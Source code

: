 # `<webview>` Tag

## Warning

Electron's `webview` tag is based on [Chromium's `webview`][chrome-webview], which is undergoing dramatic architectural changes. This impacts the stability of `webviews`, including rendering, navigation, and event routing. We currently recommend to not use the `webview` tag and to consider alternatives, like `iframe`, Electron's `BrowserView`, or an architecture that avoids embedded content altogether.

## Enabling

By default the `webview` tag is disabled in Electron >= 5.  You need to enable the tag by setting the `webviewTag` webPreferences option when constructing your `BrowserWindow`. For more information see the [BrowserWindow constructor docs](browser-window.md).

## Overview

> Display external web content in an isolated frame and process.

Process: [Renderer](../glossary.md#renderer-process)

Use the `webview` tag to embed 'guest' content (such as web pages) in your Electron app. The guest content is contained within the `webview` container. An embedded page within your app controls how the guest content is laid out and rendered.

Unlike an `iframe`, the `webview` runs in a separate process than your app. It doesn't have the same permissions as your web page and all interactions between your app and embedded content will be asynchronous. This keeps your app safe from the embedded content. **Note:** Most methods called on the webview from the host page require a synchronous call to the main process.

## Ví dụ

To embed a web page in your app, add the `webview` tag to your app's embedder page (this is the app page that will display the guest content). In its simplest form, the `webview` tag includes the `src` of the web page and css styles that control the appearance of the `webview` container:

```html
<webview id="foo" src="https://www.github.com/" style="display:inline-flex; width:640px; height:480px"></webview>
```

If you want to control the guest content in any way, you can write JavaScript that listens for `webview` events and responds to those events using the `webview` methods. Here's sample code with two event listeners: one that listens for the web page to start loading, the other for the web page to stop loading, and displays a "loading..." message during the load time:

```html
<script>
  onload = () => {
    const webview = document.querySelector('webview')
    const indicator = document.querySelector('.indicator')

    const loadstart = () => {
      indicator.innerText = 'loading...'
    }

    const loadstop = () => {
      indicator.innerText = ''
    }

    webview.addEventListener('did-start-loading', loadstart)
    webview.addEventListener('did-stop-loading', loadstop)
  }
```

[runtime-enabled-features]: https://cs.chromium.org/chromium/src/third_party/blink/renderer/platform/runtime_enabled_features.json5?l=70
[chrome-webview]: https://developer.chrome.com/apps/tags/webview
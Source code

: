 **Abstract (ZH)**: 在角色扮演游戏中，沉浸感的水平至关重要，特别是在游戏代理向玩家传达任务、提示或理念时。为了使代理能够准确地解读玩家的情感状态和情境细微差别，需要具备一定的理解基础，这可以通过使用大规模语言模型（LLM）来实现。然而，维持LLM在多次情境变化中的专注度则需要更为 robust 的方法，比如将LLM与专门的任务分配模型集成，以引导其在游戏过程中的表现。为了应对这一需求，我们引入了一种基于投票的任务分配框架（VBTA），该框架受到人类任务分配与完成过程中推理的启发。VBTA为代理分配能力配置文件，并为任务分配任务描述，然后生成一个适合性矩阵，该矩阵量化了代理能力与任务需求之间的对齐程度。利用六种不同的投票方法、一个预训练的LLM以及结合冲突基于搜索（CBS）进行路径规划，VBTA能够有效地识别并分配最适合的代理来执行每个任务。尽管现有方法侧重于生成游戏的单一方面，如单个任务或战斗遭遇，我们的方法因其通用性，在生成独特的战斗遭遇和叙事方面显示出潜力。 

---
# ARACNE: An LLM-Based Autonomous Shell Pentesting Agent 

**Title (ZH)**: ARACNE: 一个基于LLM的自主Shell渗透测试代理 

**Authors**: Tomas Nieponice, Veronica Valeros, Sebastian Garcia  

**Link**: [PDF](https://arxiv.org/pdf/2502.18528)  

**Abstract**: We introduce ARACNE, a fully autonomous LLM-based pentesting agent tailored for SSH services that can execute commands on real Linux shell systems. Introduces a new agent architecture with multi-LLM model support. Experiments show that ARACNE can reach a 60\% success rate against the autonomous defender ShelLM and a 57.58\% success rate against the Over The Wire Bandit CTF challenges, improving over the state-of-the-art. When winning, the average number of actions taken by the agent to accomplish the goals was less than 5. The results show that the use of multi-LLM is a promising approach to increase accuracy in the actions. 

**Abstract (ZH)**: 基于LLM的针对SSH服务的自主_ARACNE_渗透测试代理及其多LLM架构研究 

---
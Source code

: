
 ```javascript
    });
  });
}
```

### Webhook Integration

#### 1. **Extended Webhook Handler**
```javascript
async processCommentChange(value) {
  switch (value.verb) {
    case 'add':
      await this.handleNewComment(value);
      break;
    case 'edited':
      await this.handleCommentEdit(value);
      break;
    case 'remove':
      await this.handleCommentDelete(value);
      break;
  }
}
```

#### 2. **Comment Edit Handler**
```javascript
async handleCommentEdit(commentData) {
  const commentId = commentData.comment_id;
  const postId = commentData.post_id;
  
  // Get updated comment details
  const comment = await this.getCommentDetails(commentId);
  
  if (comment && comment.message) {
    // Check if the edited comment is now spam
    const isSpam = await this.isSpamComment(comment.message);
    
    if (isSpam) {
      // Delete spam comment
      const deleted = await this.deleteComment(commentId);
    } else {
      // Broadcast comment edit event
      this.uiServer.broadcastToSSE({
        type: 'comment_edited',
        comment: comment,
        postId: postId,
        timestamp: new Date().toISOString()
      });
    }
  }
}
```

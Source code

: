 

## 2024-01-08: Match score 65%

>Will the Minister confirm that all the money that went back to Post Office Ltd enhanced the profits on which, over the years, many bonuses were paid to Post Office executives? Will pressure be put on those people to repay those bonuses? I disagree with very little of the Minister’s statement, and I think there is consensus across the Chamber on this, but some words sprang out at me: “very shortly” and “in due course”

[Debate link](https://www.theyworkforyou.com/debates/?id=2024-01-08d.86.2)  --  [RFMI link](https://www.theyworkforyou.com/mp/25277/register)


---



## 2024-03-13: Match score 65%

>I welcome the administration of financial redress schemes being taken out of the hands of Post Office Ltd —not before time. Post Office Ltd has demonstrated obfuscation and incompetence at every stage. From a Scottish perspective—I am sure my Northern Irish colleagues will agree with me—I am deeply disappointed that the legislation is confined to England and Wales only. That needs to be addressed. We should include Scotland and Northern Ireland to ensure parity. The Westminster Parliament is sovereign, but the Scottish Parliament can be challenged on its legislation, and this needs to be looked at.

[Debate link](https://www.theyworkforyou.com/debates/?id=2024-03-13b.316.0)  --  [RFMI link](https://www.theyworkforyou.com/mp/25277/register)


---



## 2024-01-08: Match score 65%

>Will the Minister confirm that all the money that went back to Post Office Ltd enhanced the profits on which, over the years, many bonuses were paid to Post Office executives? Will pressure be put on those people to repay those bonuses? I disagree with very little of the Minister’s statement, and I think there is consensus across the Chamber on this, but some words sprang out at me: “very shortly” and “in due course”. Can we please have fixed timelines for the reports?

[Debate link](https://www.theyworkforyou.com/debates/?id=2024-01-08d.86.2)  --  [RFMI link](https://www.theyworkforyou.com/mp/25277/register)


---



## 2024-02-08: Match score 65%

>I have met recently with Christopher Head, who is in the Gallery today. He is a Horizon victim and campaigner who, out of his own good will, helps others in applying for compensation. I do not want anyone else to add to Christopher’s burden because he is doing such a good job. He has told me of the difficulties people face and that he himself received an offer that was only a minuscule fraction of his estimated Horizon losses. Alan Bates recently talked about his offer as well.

******

Each and every record above needs writing out exactly.

Answer to the problem ▸
Source code

: # `<webview>` Tag

## Warning

Electron's `webview` tag is based on [Chromium's `webview`][chrome-webview], which is undergoing dramatic architectural changes. This impacts the stability of `webviews`, including rendering, navigation, and event routing. We currently recommend to not use the `webview` tag and to consider alternatives, like `iframe`, Electron's `BrowserView`, or an architecture that avoids embedded content altogether.

## Enabling

By default the `webview` tag is disabled in Electron >= 5.  You need to enable the tag by setting the `webviewTag` webPreferences option when constructing your `BrowserWindow`. For more information see the [BrowserWindow constructor docs](browser-window.md).

## Overview

> Display external web content in an isolated frame and process.

Process: [Renderer](../glossary.md#renderer-process)

Use the `webview` tag to embed 'guest' content (such as web pages) in your Electron app. The guest content is contained within the `webview` container. An embedded page within your app controls how the guest content is laid out and rendered.

Unlike an `iframe`, the `webview` runs in a separate process than your app. It doesn't have the same permissions as your web page and all interactions between your app and embedded content will be asynchronous. This keeps your app safe from the embedded content. **Note:** Most methods called on the webview from the host page require a synchronous call to the main process.

## Ví dụ

To embed a web page in your app, add the `webview` tag to your app's embedder page (this is the app page that will display the guest content). In its simplest form, the `webview` tag includes the `src` of the web page and css styles that control the appearance of the `webview` container:

```html
<webview id="foo" src="https://www.github.com/" style="display:inline-flex; width:640px; height:480px"></webview>
```

If you want to control the guest content in any way, you can write JavaScript that listens for `webview` events and responds to those events using the `webview` methods. Here's sample code with two event listeners: one that listens for the web page to start loading, the other for the web page to stop loading, and displays a "loading..." message during the load time:

```html
<script>
  onload = () => {
    const webview = document.querySelector('webview')
    const indicator = document.querySelector('.indicator')

    const loadstart = () => {
      indicator.innerText = 'loading...'
    }

    const loadstop = () => {
      indicator.innerText = ''
    }

    webview.addEventListener('did-start-loading', loadstart)
    webview.addEventListener('did-stop-loading', loadstop)
  }
```

[runtime-enabled-features]: https://cs.chromium.org/chromium/src/third_party/blink/renderer/platform/runtime_enabled_features.json5?l=70
[chrome-webview]: https://developer.chrome.com/apps/tags/webview
Source code

: **Abstract (ZH)**: 在角色扮演游戏中，沉浸感的水平至关重要，特别是在游戏代理向玩家传达任务、提示或理念时。为了使代理能够准确地解读玩家的情感状态和情境细微差别，需要具备一定的理解基础，这可以通过使用大规模语言模型（LLM）来实现。然而，维持LLM在多次情境变化中的专注度则需要更为 robust 的方法，比如将LLM与专门的任务分配模型集成，以引导其在游戏过程中的表现。为了应对这一需求，我们引入了一种基于投票的任务分配框架（VBTA），该框架受到人类任务分配与完成过程中推理的启发。VBTA为代理分配能力配置文件，并为任务分配任务描述，然后生成一个适合性矩阵，该矩阵量化了代理能力与任务需求之间的对齐程度。利用六种不同的投票方法、一个预训练的LLM以及结合冲突基于搜索（CBS）进行路径规划，VBTA能够有效地识别并分配最适合的代理来执行每个任务。尽管现有方法侧重于生成游戏的单一方面，如单个任务或战斗遭遇，我们的方法因其通用性，在生成独特的战斗遭遇和叙事方面显示出潜力。 

---
# ARACNE: An LLM-Based Autonomous Shell Pentesting Agent 

**Title (ZH)**: ARACNE: 一个基于LLM的自主Shell渗透测试代理 

**Authors**: Tomas Nieponice, Veronica Valeros, Sebastian Garcia  

**Link**: [PDF](https://arxiv.org/pdf/2502.18528)  

**Abstract**: We introduce ARACNE, a fully autonomous LLM-based pentesting agent tailored for SSH services that can execute commands on real Linux shell systems. Introduces a new agent architecture with multi-LLM model support. Experiments show that ARACNE can reach a 60\% success rate against the autonomous defender ShelLM and a 57.58\% success rate against the Over The Wire Bandit CTF challenges, improving over the state-of-the-art. When winning, the average number of actions taken by the agent to accomplish the goals was less than 5. The results show that the use of multi-LLM is a promising approach to increase accuracy in the actions. 

**Abstract (ZH)**: 基于LLM的针对SSH服务的自主_ARACNE_渗透测试代理及其多LLM架构研究 

---
Source code

:
 ```javascript
    });
  });
}
```

### Webhook Integration

#### 1. **Extended Webhook Handler**
```javascript
async processCommentChange(value) {
  switch (value.verb) {
    case 'add':
      await this.handleNewComment(value);
      break;
    case 'edited':
      await this.handleCommentEdit(value);
      break;
    case 'remove':
      await this.handleCommentDelete(value);
      break;
  }
}
```

#### 2. **Comment Edit Handler**
```javascript
async handleCommentEdit(commentData) {
  const commentId = commentData.comment_id;
  const postId = commentData.post_id;
  
  // Get updated comment details
  const comment = await this.getCommentDetails(commentId);
  
  if (comment && comment.message) {
    // Check if the edited comment is now spam
    const isSpam = await this.isSpamComment(comment.message);
    
    if (isSpam) {
      // Delete spam comment
      const deleted = await this.deleteComment(commentId);
    } else {
      // Broadcast comment edit event
      this.uiServer.broadcastToSSE({
        type: 'comment_edited',
        comment: comment,
        postId: postId,
        timestamp: new Date().toISOString()
      });
    }
  }
}
```

Source code

: 

## 2024-01-08: Match score 65%

>Will the Minister confirm that all the money that went back to Post Office Ltd enhanced the profits on which, over the years, many bonuses were paid to Post Office executives? Will pressure be put on those people to repay those bonuses? I disagree with very little of the Minister’s statement, and I think there is consensus across the Chamber on this, but some words sprang out at me: “very shortly” and “in due course”

[Debate link](https://www.theyworkforyou.com/debates/?id=2024-01-08d.86.2)  --  [RFMI link](https://www.theyworkforyou.com/mp/25277/register)


---



## 2024-03-13: Match score 65%

>I welcome the administration of financial redress schemes being taken out of the hands of Post Office Ltd —not before time. Post Office Ltd has demonstrated obfuscation and incompetence at every stage. From a Scottish perspective—I am sure my Northern Irish colleagues will agree with me—I am deeply disappointed that the legislation is confined to England and Wales only. That needs to be addressed. We should include Scotland and Northern Ireland to ensure parity. The Westminster Parliament is sovereign, but the Scottish Parliament can be challenged on its legislation, and this needs to be looked at.

[Debate link](https://www.theyworkforyou.com/debates/?id=2024-03-13b.316.0)  --  [RFMI link](https://www.theyworkforyou.com/mp/25277/register)


---



## 2024-01-08: Match score 65%

>Will the Minister confirm that all the money that went back to Post Office Ltd enhanced the profits on which, over the years, many bonuses were paid to Post Office executives? Will pressure be put on those people to repay those bonuses? I disagree with very little of the Minister’s statement, and I think there is consensus across the Chamber on this, but some words sprang out at me: “very shortly” and “in due course”. Can we please have fixed timelines for the reports?

[Debate link](https://www.theyworkforyou.com/debates/?id=2024-01-08d.86.2)  --  [RFMI link](https://www.theyworkforyou.com/mp/25277/register)


---



## 2024-02-08: Match score 65%

>I have met recently with Christopher Head, who is in the Gallery today. He is a Horizon victim and campaigner who, out of his own good will, helps others in applying for compensation. I do not want anyone else to add to Christopher’s burden because he is doing such a good job. He has told me of the difficulties people face and that he himself received an offer that was only a minuscule fraction of his estimated Horizon losses. Alan Bates recently talked about his offer as well.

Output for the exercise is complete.